En matière de politique sociale, deux réformes d'envergure ont pu être menées à terme. Le 4 décembre, le souverain a en effet accepté la révision de la loi sur l'assurance-maladie. Celle-ci renforce la solidarité entre assurés (par le biais notamment de l'uniformisation des primes entre hommes et femmes) et devrait en outre instaurer une plus forte concurrence entre les caisses. Le même jour, le peuple a largement rejeté une initiative populaire du parti socialiste et des syndicats qui visait à introduire un système d'assurance-maladie financé par le prélèvement d'un pourcentage sur les salaires des assurés. Fondée sur le principe de l'égalité entre hommes et femmes, la 10e révision de l'AVS a reçu l'aval du parlement. Elle introduit un droit à la rente-vieillesse indépendant de l'état civil et consacre l'attribution d'un bonus éducatif. Si ces innovations ont suscité un large assentiment au sein des différentes forces politiques, la décision de la majorité parlementaire bourgeoise d'augmenter progressivement de 62 à 64 ans l'âge de la retraite des femmes a en revanche été fermement combattue par la gauche. Un référendum contre la 10e révision de l'AVS et pas moins de trois initiatives populaires ayant pour thème l'âge de la retraite ont d'ailleurs été lancés.

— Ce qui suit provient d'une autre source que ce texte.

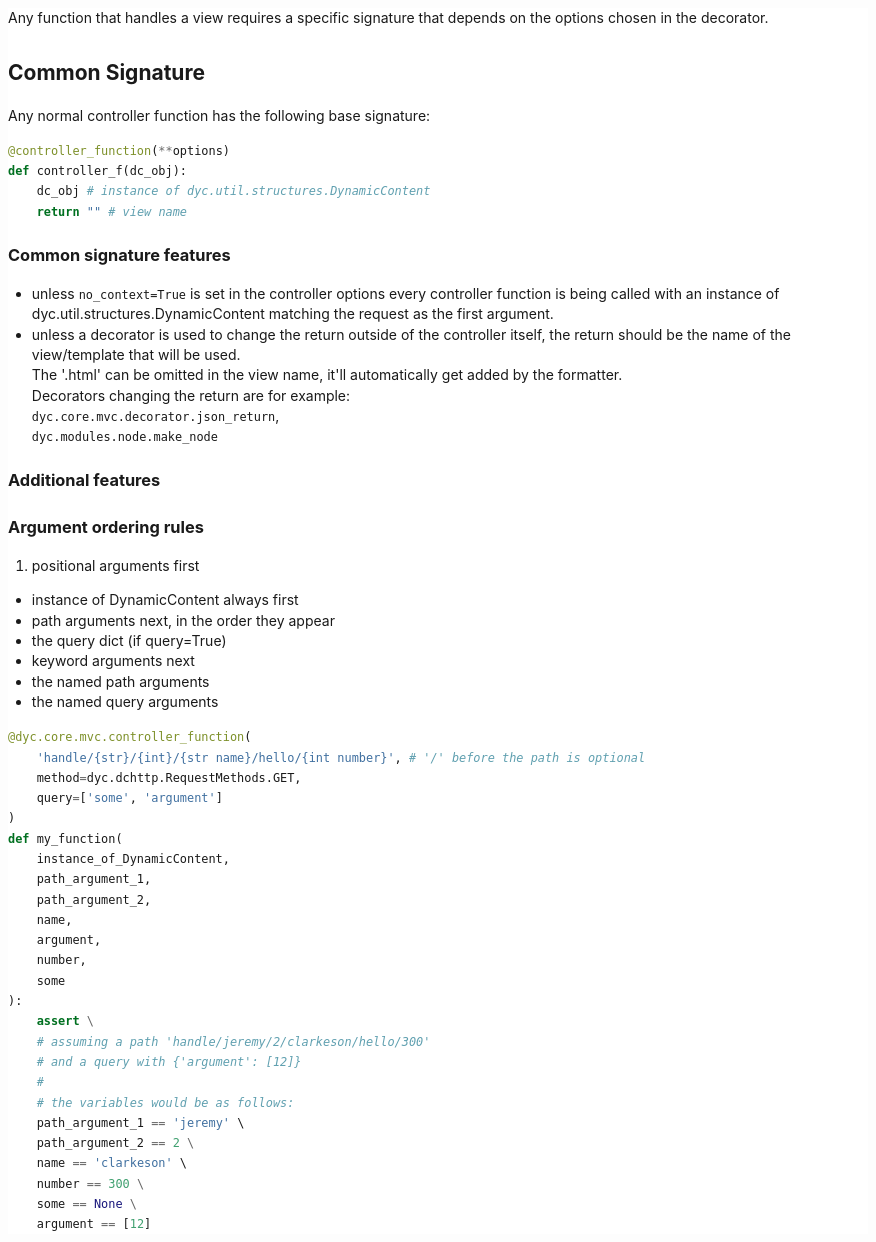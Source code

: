 Any function that handles a view requires a specific signature that depends on the options chosen in the decorator.

## Common Signature

Any normal controller function has the following base signature:

```python
@controller_function(**options)
def controller_f(dc_obj):
    dc_obj # instance of dyc.util.structures.DynamicContent
    return "" # view name
```

### Common signature features
- unless `no_context=True` is set in the controller options every controller function is being called with an instance of dyc.util.structures.DynamicContent matching the request as the first argument.
- unless a decorator is used to change the return outside of the controller itself, the return should be the name of the view/template that will be used.  
    The '.html' can be omitted in the view name, it'll automatically get added by the formatter.  
    Decorators changing the return are for example:  
    `dyc.core.mvc.decorator.json_return`,  
    `dyc.modules.node.make_node`  

### Additional features


### Argument ordering rules  

1. positional arguments first
* instance of DynamicContent always first
* path arguments next, in the order they appear
* the query dict (if query=True)
* keyword arguments next
* the named path arguments
* the named query arguments



```py
@dyc.core.mvc.controller_function(
    'handle/{str}/{int}/{str name}/hello/{int number}', # '/' before the path is optional
    method=dyc.dchttp.RequestMethods.GET,
    query=['some', 'argument']
)
def my_function(
    instance_of_DynamicContent,
    path_argument_1,
    path_argument_2,
    name,
    argument,
    number,
    some
):
    assert \
    # assuming a path 'handle/jeremy/2/clarkeson/hello/300'
    # and a query with {'argument': [12]}
    #
    # the variables would be as follows:
    path_argument_1 == 'jeremy' \
    path_argument_2 == 2 \
    name == 'clarkeson' \
    number == 300 \
    some == None \
    argument == [12]
```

Conformément à ce qu'avait promis en début d'année le conseiller fédéral Arnold Koller, chef du DFJP, des mesures supplémentaires visant à améliorer la sécurité intérieure ont été adoptées. Si les nouvelles dispositions relatives à la lutte contre le blanchiment d'argent sale, la criminalité informatique et le crime organisé ont facilement été acceptées par le parlement, une vive polémique a en revanche éclaté en ce qui concerne les mesures de contrainte à l'encontre des étrangers sans autorisation de séjour. Celles-ci permettent aux autorités judiciaires, lorsque certaines conditions sont réunies, d'allonger la durée de détention préventive - qui jusqu'ici était d'un mois au maximum - à neuf mois. Les partisans de la nouvelle réglementation y ont vu un moyen efficace de lutter contre les petits délinquants (trafiquants de drogue) qui, en raison d'une demande d'asile en cours ou en l'absence de papiers d'identité, ne peuvent être expulsés. Les opposants, dont la plupart étaient issus des milieux de gauche, ont quant à eux jugé ces mesures discriminatoires et contraires aux droits de l'homme. Lors du scrutin du 4 décembre, les nouvelles dispositions ont toutefois été plébiscitées par les votants. Trois mois auparavant, le souverain s'était prononcé, à une relative faible majorité, en faveur d'une loi contre le racisme, ce qui a d'ailleurs permis à la Suisse de ratifier la convention de l'ONU sur l'élimination de la discrimination raciale.